ナースさんありがとう。心強い。私一人では出てこないアイデアだ。

上記以外の細かな話しもたくさん聞いてもらい無事に終わる。携帯を見ると夫から「ナースさんはどうだった?」と連絡が来ていた。やはり気になっているのだ。病棟看護師への質問項目を作ったこと、退院後すぐにナースさんが我が家に来られること。その日の床屋予約キャンセルしたほうが良いとナースさんと話したと伝える

そしたらなんとあっさり「わかった。その日の床屋はやめるよ。」と返事が来た。ナースさんの力すごい。

このことをナースさんに伝えると、「 ご主人、突進するようでありながら、やはり不安もあるんですよね。なにかある前に、引っ張ってくれる手も必要としてくれていると思いますよ。」と彼の気持ちにも寄り添っている。

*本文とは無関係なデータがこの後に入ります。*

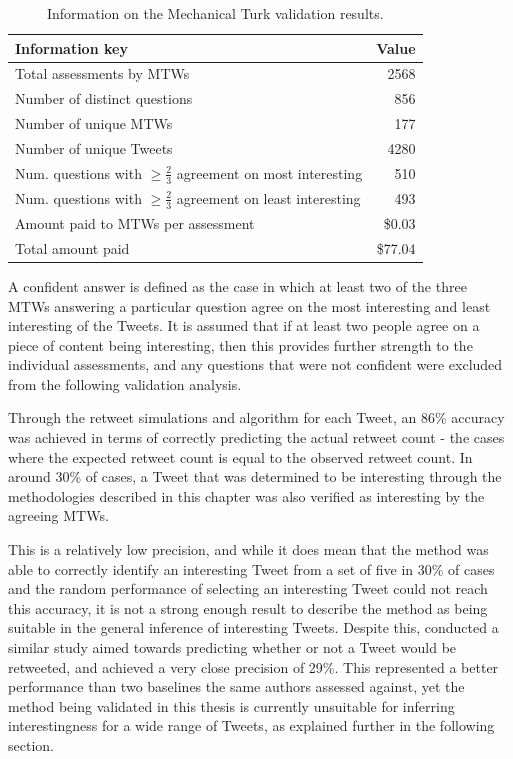 \begin{table}[h]\footnotesize
\begin{center}
\begin{tabular}{ l || r }
     Information key & Value\\
     \hline
     \hline
	 Total assessments by MTWs & 2568\\
	 Number of distinct questions & 856\\
	 Number of unique MTWs & 177\\
	 Number of unique Tweets & 4280\\
	 \hline
	 Num. questions with $\geq \frac{2}{3}$ agreement on most interesting & 510\\
	 Num. questions with $\geq \frac{2}{3}$ agreement on least interesting & 493\\
	 \hline
	 Amount paid to MTWs per assessment & \$0.03\\
	 Total amount paid & \$77.04\\
     \hline
\end{tabular}
\end{center}
\caption{Information on the Mechanical Turk validation results.}
\label{table:mtk_data_1}
\end{table}

A confident answer is defined as the case in which at least two of the three MTWs answering a particular question agree on the most interesting and least interesting of the Tweets. It is assumed that if at least two people agree on a piece of content being interesting, then this provides further strength to the individual assessments, and any questions that were not confident were excluded from the following validation analysis.

Through the retweet simulations and algorithm for each Tweet, an 86\% accuracy was achieved in terms of correctly predicting the actual retweet count - the cases where the expected retweet count is equal to the observed retweet count. In around 30\% of cases, a Tweet that was determined to be interesting through the methodologies described in this chapter was also verified as interesting by the agreeing MTWs.

This is a relatively low precision, and while it does mean that the method was able to correctly identify an interesting Tweet from a set of five in 30\% of cases and the random performance of selecting an interesting Tweet could not reach this accuracy, it is not a strong enough result to describe the method as being suitable in the general inference of interesting Tweets. Despite this, \citet{yang10} conducted a similar study aimed towards predicting whether or not a Tweet would be retweeted, and achieved a very close precision of 29\%. This represented a better performance than two baselines the same authors assessed against, yet the method being validated in this thesis is currently unsuitable for inferring interestingness for a wide range of Tweets, as explained further in the following section.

そしてこの言葉は(私の意見に全く耳を貸さない!)と、頑なだった私の心も(夫も迷いつつ決めていることなのかもしれないな)と一旦気持ちを落ち着かせてくれる。当事者への寄り添いも大切だが、一番近くにいる人に寄り添ってもらえていることがとても心強いのだ。

退院日の床屋の予約を断ることになった。よかった。不安がひとつ減った。
こうやって一つひとつ、立ち止まりながら話し合ってその時の最善を尽くす方法で進もう。

大きな病気を経て感じること。
生き方をどうするか考えるのは、全て命の選択の繰り返しなのだ。